Ce type de traumatisme est tellement grave qu’il est considéré comme une « lésion d’attachement », détruisant la confiance et la sécurité. Les experts affirment que la trahison romantique doit être traitée cliniquement, car les victimes font face à de l’hypervigilance, des pensées intrusives et des émotions instables. Des traitements, comme l’EMDR (Désensibilisation et Reprocessing par Mouvement Oculaire), sont de plus en plus utilisés pour aider les patients à traiter la douleur causée par la trahison.

Le principal aggravant est numérique. Contrairement à l’infidélité traditionnelle, qui repose souvent sur une confession verbale, l’infidélité digitale génère des preuves explicites et traçables : captures d’écran, photos cachées et données GPS. Cela provoque un climat de surveillance pathologique pour le partenaire trahi, qui est constamment ré-traumatisé en contrôlant les appareils de l’autre.

L’industrie des jalousies et les métadonnées

Nous vivons dans un environnement où la vie privée est souvent un leurre, et où les technologies domestiques se muent en détectives personnels. Des applications dérangeantes comme Cheater Buster permettent de traquer les profils de Tinder de son partenaire en utilisant des algorithmes de reconnaissance faciale.

Cela soulève des dilemmes éthiques majeurs. Selon l’association de vérification ISACA, plus de 60 % des utilisateurs seraient prêts à renoncer à leur privacy pour plus de transparence, normalisant ainsi des pratiques de espionnage dans les couples.

Récupérer la confiance après une infidélité numérique nécessite un travail conscient de 18 à 24 mois. La thérapie ne se concentre pas uniquement sur la guérison, mais aussi sur l’établissement de limites digitales saines, empêchant la technologie de devenir un outil de punition continue.

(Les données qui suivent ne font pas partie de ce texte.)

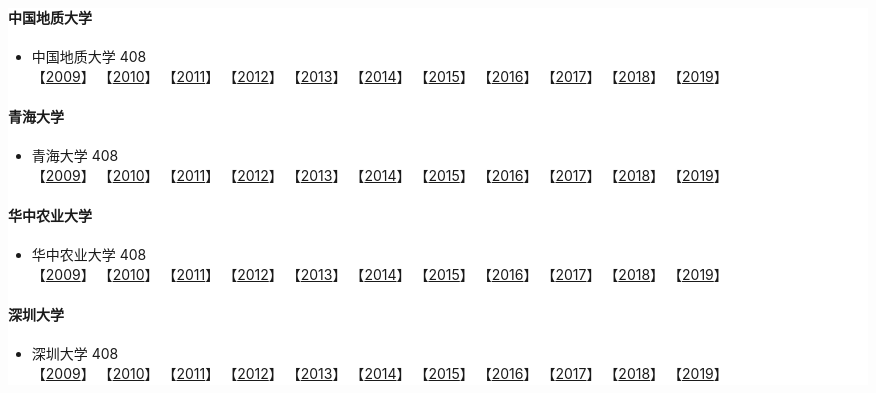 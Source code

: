 #### 中国地质大学
* 中国地质大学 408  
【[2009](联考408/408-2009-真题和答案.pdf)】 
【[2010](联考408/408-2010-真题和答案.pdf)】 
【[2011](联考408/408-2011-真题和答案.pdf)】 
【[2012](联考408/408-2012-真题和答案.pdf)】 
【[2013](联考408/408-2013-真题和答案.pdf)】 
【[2014](联考408/408-2014-真题和答案.pdf)】 
【[2015](联考408/408-2015-真题和答案.pdf)】 
【[2016](联考408/408-2016-真题和答案.pdf)】 
【[2017](联考408/408-2017-真题和答案.pdf)】 
【[2018](联考408/408-2018-真题和答案.pdf)】 
【[2019](联考408/408-2019-真题和答案.pdf)】 

#### 青海大学
* 青海大学 408  
【[2009](联考408/408-2009-真题和答案.pdf)】 
【[2010](联考408/408-2010-真题和答案.pdf)】 
【[2011](联考408/408-2011-真题和答案.pdf)】 
【[2012](联考408/408-2012-真题和答案.pdf)】 
【[2013](联考408/408-2013-真题和答案.pdf)】 
【[2014](联考408/408-2014-真题和答案.pdf)】 
【[2015](联考408/408-2015-真题和答案.pdf)】 
【[2016](联考408/408-2016-真题和答案.pdf)】 
【[2017](联考408/408-2017-真题和答案.pdf)】 
【[2018](联考408/408-2018-真题和答案.pdf)】 
【[2019](联考408/408-2019-真题和答案.pdf)】 

#### 华中农业大学
* 华中农业大学 408  
【[2009](联考408/408-2009-真题和答案.pdf)】 
【[2010](联考408/408-2010-真题和答案.pdf)】 
【[2011](联考408/408-2011-真题和答案.pdf)】 
【[2012](联考408/408-2012-真题和答案.pdf)】 
【[2013](联考408/408-2013-真题和答案.pdf)】 
【[2014](联考408/408-2014-真题和答案.pdf)】 
【[2015](联考408/408-2015-真题和答案.pdf)】 
【[2016](联考408/408-2016-真题和答案.pdf)】 
【[2017](联考408/408-2017-真题和答案.pdf)】 
【[2018](联考408/408-2018-真题和答案.pdf)】 
【[2019](联考408/408-2019-真题和答案.pdf)】 

#### 深圳大学
* 深圳大学 408  
【[2009](联考408/408-2009-真题和答案.pdf)】 
【[2010](联考408/408-2010-真题和答案.pdf)】 
【[2011](联考408/408-2011-真题和答案.pdf)】 
【[2012](联考408/408-2012-真题和答案.pdf)】 
【[2013](联考408/408-2013-真题和答案.pdf)】 
【[2014](联考408/408-2014-真题和答案.pdf)】 
【[2015](联考408/408-2015-真题和答案.pdf)】 
【[2016](联考408/408-2016-真题和答案.pdf)】 
【[2017](联考408/408-2017-真题和答案.pdf)】 
【[2018](联考408/408-2018-真题和答案.pdf)】 
【[2019](联考408/408-2019-真题和答案.pdf)】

Il y a des gens qui trompent leurs partenaires. Tout cela est normal, sauf qu'ils le font avec une IA

Comme le résume succinctement le sociologue Toby Paton, directeur du documentaire Netflix sur le piratage d’Ashley Madison : “L’infidélité n’a pas été inventée par Internet, mais elle est devenue quantifiable. Aujourd’hui, la tromperie laisse des métadonnées.”

Concernant la question essentielle de la protection dans ce monde d’options illimitées, la science fournit une réponse simple mais décevante pour ceux en quête de garanties absolues. La véritable protection contre l’infidélité ne repose pas sur le statut ou l’apparence, ni sur l’utilisation d’IA pour surveiller les comportements. La seule sécurité réside dans la communication ouverte, les attentes partagées et des conversations difficiles que de nombreux couples hésitent à aborder… jusqu’à ce qu’il soit trop tard.